The automotive industry is watching developments closely, as it is among the sectors most exposed to the agreement, with manufacturing and assembly plants spread across all three countries.
The senior U.S. official also highlighted the differing nature of Washington’s negotiations with Mexico and Canada. While talks with Claudia Sheinbaum’s government are progressing smoothly, U.S. authorities say they have encountered greater obstacles with Canada.
“Mexico has been very constructive throughout this process. It has put forward proposals to reduce the trade deficit, so we have been engaged in formal bilateral negotiations with Mexico to address and resolve a number of bilateral issues,” the official said, suggesting that discussions may increasingly be conducted on a bilateral basis with both its northern and southern neighbors.
Bilateral relations
“Canada is in a different position. Along with China, it was one of the few countries in the world to retaliate against the United States following the president’s landmark trade measures aimed at reducing the U.S. trade deficit and bringing manufacturing back home. Nor has it addressed many of the non-tariff barriers and trade challenges that have persisted in recent years,” the senior U.S. official with knowledge of the negotiations.
Canada’s representative, Dominic LeBlanc, offered his assessment of the meeting in a statement: “We agreed on the importance of continuing our discussions and identifying ways to ensure trade and investment frameworks between Canada, the United States and Mexico continue to support North American prosperity and competitiveness. For Canada, this includes substantive discussions with the United States on addressing sectoral tariffs on Canadian steel, aluminum, autos and lumber.”
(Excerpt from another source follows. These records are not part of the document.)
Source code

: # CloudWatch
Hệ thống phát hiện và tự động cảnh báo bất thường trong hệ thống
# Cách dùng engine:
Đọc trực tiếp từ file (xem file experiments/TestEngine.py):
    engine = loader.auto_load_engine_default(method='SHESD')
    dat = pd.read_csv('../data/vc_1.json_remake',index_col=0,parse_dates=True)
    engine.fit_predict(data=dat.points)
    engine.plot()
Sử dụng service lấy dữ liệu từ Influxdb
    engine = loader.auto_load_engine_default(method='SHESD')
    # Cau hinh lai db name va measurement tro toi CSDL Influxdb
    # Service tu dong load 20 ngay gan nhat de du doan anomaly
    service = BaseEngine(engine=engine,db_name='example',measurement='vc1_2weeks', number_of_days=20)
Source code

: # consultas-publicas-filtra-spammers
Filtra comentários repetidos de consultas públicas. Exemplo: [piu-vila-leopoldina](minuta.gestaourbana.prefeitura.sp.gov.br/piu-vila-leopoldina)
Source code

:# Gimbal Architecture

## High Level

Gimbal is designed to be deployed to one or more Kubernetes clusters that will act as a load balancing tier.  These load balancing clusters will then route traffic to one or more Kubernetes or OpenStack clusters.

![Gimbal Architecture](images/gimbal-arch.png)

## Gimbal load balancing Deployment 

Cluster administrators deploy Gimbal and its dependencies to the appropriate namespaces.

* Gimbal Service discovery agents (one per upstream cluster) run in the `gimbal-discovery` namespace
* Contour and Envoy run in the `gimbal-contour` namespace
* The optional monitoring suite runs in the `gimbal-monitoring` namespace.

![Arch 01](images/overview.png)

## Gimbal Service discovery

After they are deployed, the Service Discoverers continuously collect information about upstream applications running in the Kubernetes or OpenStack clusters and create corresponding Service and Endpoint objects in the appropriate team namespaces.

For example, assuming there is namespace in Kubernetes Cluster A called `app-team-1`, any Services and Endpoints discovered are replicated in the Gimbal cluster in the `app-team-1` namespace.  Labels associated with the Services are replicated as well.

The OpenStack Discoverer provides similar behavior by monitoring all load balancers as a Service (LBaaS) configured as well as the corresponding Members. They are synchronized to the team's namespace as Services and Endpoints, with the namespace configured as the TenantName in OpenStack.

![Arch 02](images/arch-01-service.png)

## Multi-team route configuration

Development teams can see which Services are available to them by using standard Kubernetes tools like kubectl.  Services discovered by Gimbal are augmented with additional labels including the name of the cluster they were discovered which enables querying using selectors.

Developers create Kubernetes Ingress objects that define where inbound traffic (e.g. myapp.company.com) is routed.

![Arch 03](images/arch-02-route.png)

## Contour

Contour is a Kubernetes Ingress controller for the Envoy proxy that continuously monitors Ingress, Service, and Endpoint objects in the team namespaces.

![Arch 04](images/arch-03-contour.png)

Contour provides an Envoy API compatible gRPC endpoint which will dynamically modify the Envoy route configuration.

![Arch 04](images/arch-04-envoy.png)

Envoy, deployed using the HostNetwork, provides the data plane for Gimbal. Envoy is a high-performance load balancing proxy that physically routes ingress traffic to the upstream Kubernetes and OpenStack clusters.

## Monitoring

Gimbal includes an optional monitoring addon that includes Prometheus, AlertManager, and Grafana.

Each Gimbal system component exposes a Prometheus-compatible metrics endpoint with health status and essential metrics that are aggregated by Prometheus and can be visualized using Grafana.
LeBlanc said Canada remained “in a position of strength” to preserve and strengthen the USMCA. “At a time of global economic uncertainty, Canada is a stable, reliable and trusted partner. We have the energy and natural resources the world needs, a world-class workforce, and a predictable business environment attracting the highest investment in decades,” he said in the statement.
In force since 2020
The United States-Mexico-Canada Agreement was signed during Donald Trump’s first term and entered into force in 2020, but it included a review clause beginning on July 1 this year. At the time, Trump described it as “the best agreement we’ve ever made.”
The agreement has a 16-year lifespan, running until 2036, although any of the three countries can withdraw with three months’ notice. The USMCA governs nearly $2 trillion in annual trade among the three partners and replaced the North American Free Trade Agreement (NAFTA), which had been in force since the 1990s.
Since the three North American countries signed their first trade pact, their economic ties have deepened significantly, creating highly integrated supply chains in sectors such as automotive manufacturing and many others across the continent. The millions of jobs tied to that integration would be difficult to disentangle.
Even so, Washington has not ruled out formally withdrawing from the agreement, a move that would require six months’ notice.